Records supplied below:

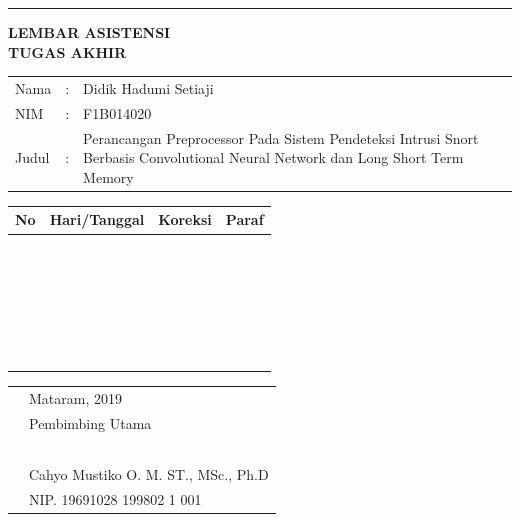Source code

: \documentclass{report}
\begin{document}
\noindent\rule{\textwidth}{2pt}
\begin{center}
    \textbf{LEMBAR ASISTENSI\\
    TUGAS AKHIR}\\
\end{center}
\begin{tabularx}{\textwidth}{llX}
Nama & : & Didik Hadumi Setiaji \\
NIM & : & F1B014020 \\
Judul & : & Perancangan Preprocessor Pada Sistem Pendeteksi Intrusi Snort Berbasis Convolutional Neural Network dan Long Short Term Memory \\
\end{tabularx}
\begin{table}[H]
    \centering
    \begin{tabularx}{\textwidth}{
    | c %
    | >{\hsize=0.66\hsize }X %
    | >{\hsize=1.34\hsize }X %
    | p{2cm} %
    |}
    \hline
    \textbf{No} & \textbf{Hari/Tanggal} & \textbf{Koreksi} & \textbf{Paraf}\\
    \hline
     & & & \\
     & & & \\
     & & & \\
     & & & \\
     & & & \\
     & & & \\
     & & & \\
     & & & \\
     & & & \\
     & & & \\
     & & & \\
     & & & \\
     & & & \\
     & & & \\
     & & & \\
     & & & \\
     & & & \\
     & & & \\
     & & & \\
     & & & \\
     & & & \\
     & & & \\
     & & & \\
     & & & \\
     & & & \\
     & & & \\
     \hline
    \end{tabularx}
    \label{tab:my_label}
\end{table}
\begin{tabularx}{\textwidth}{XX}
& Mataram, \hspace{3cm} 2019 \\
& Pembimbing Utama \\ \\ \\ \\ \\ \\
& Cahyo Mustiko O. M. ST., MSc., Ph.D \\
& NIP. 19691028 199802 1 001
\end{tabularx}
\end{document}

End of Records supplied.
Records supplied below:

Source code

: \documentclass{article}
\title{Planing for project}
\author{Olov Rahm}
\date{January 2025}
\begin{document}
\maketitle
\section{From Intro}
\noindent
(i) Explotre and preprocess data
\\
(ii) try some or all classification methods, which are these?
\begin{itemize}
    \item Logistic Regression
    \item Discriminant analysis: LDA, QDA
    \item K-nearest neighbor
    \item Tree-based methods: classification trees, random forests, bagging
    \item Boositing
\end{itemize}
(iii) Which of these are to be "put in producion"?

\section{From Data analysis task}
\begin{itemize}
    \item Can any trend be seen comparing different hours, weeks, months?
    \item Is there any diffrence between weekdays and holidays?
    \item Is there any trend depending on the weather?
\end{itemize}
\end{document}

End of Records supplied.

Working through the data above, find every line holding "noindent" and copy it.

\noindent\rule{\textwidth}{2pt}
\noindent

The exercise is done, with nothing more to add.